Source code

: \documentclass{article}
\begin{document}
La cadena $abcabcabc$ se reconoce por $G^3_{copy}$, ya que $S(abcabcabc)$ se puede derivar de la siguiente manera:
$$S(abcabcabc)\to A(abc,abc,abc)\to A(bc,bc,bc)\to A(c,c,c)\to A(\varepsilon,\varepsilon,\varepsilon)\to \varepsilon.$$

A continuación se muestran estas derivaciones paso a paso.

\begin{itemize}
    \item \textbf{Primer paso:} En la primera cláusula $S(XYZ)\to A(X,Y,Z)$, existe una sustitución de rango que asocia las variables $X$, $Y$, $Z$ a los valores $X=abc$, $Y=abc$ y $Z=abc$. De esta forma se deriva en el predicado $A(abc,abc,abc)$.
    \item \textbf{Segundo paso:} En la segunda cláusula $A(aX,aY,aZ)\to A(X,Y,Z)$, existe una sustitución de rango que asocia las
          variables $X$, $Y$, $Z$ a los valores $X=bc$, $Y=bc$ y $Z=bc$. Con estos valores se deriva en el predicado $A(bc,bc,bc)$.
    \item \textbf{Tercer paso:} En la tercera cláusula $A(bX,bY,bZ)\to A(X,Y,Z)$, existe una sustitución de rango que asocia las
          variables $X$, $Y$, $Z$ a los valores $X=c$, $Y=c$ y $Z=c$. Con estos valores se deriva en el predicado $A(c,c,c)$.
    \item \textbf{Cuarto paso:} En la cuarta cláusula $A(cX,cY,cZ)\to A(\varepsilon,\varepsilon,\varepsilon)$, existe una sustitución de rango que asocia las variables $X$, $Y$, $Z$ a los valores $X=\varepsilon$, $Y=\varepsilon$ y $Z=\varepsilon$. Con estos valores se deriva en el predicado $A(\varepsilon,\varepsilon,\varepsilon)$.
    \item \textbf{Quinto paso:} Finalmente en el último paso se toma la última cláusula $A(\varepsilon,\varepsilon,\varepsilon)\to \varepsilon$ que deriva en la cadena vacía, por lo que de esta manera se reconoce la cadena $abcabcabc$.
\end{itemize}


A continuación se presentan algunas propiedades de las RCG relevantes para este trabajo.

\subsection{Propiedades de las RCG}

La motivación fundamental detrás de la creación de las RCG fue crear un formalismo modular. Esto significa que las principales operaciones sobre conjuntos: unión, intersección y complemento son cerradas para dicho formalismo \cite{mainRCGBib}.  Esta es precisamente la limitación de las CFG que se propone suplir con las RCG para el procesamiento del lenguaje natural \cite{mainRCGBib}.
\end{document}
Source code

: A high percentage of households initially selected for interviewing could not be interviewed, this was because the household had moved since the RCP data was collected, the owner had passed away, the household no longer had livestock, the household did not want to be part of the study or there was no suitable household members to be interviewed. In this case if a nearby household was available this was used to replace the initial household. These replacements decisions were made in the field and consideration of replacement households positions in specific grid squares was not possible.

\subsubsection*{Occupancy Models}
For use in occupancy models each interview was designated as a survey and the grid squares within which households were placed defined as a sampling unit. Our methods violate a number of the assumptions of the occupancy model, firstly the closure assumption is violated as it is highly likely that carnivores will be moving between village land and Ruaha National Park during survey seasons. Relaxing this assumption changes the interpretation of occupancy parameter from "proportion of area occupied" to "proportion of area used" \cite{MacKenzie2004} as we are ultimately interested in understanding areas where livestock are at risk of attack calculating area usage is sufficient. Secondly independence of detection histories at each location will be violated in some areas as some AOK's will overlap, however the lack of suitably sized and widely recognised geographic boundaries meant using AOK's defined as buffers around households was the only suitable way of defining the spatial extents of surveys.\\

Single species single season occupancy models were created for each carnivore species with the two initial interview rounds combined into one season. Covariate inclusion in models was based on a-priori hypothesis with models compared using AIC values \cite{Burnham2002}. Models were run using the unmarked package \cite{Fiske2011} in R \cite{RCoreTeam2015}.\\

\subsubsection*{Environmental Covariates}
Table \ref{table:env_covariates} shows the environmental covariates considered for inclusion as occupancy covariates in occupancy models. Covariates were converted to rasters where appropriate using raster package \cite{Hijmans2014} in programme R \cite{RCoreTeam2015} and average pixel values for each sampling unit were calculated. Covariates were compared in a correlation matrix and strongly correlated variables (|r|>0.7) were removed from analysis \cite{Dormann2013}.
════════
» **EXERCISE REQUIREMENTS**: Repeat, word for word, all of the data shown above.

» **FINISHED EXERCISE**:
Source code

: \documentclass{article}
\begin{document}
La cadena $abcabcabc$ se reconoce por $G^3_{copy}$, ya que $S(abcabcabc)$ se puede derivar de la siguiente manera:
$$S(abcabcabc)\to A(abc,abc,abc)\to A(bc,bc,bc)\to A(c,c,c)\to A(\varepsilon,\varepsilon,\varepsilon)\to \varepsilon.$$

A continuación se muestran estas derivaciones paso a paso.

\begin{itemize}
    \item \textbf{Primer paso:} En la primera cláusula $S(XYZ)\to A(X,Y,Z)$, existe una sustitución de rango que asocia las variables $X$, $Y$, $Z$ a los valores $X=abc$, $Y=abc$ y $Z=abc$. De esta forma se deriva en el predicado $A(abc,abc,abc)$.
    \item \textbf{Segundo paso:} En la segunda cláusula $A(aX,aY,aZ)\to A(X,Y,Z)$, existe una sustitución de rango que asocia las
          variables $X$, $Y$, $Z$ a los valores $X=bc$, $Y=bc$ y $Z=bc$. Con estos valores se deriva en el predicado $A(bc,bc,bc)$.
    \item \textbf{Tercer paso:} En la tercera cláusula $A(bX,bY,bZ)\to A(X,Y,Z)$, existe una sustitución de rango que asocia las
          variables $X$, $Y$, $Z$ a los valores $X=c$, $Y=c$ y $Z=c$. Con estos valores se deriva en el predicado $A(c,c,c)$.
    \item \textbf{Cuarto paso:} En la cuarta cláusula $A(cX,cY,cZ)\to A(\varepsilon,\varepsilon,\varepsilon)$, existe una sustitución de rango que asocia las variables $X$, $Y$, $Z$ a los valores $X=\varepsilon$, $Y=\varepsilon$ y $Z=\varepsilon$. Con estos valores se deriva en el predicado $A(\varepsilon,\varepsilon,\varepsilon)$.
    \item \textbf{Quinto paso:} Finalmente en el último paso se toma la última cláusula $A(\varepsilon,\varepsilon,\varepsilon)\to \varepsilon$ que deriva en la cadena vacía, por lo que de esta manera se reconoce la cadena $abcabcabc$.
\end{itemize}


A continuación se presentan algunas propiedades de las RCG relevantes para este trabajo.

\subsection{Propiedades de las RCG}

La motivación fundamental detrás de la creación de las RCG fue crear un formalismo modular. Esto significa que las principales operaciones sobre conjuntos: unión, intersección y complemento son cerradas para dicho formalismo \cite{mainRCGBib}.  Esta es precisamente la limitación de las CFG que se propone suplir con las RCG para el procesamiento del lenguaje natural \cite{mainRCGBib}.
\end{document}
Source code

: A high percentage of households initially selected for interviewing could not be interviewed, this was because the household had moved since the RCP data was collected, the owner had passed away, the household no longer had livestock, the household did not want to be part of the study or there was no suitable household members to be interviewed. In this case if a nearby household was available this was used to replace the initial household. These replacements decisions were made in the field and consideration of replacement households positions in specific grid squares was not possible.

\subsubsection*{Occupancy Models}
For use in occupancy models each interview was designated as a survey and the grid squares within which households were placed defined as a sampling unit. Our methods violate a number of the assumptions of the occupancy model, firstly the closure assumption is violated as it is highly likely that carnivores will be moving between village land and Ruaha National Park during survey seasons. Relaxing this assumption changes the interpretation of occupancy parameter from "proportion of area occupied" to "proportion of area used" \cite{MacKenzie2004} as we are ultimately interested in understanding areas where livestock are at risk of attack calculating area usage is sufficient. Secondly independence of detection histories at each location will be violated in some areas as some AOK's will overlap, however the lack of suitably sized and widely recognised geographic boundaries meant using AOK's defined as buffers around households was the only suitable way of defining the spatial extents of surveys.\\

Single species single season occupancy models were created for each carnivore species with the two initial interview rounds combined into one season. Covariate inclusion in models was based on a-priori hypothesis with models compared using AIC values \cite{Burnham2002}. Models were run using the unmarked package \cite{Fiske2011} in R \cite{RCoreTeam2015}.\\

\subsubsection*{Environmental Covariates}
Table \ref{table:env_covariates} shows the environmental covariates considered for inclusion as occupancy covariates in occupancy models. Covariates were converted to rasters where appropriate using raster package \cite{Hijmans2014} in programme R \cite{RCoreTeam2015} and average pixel values for each sampling unit were calculated. Covariates were compared in a correlation matrix and strongly correlated variables (|r|>0.7) were removed from analysis \cite{Dormann2013}.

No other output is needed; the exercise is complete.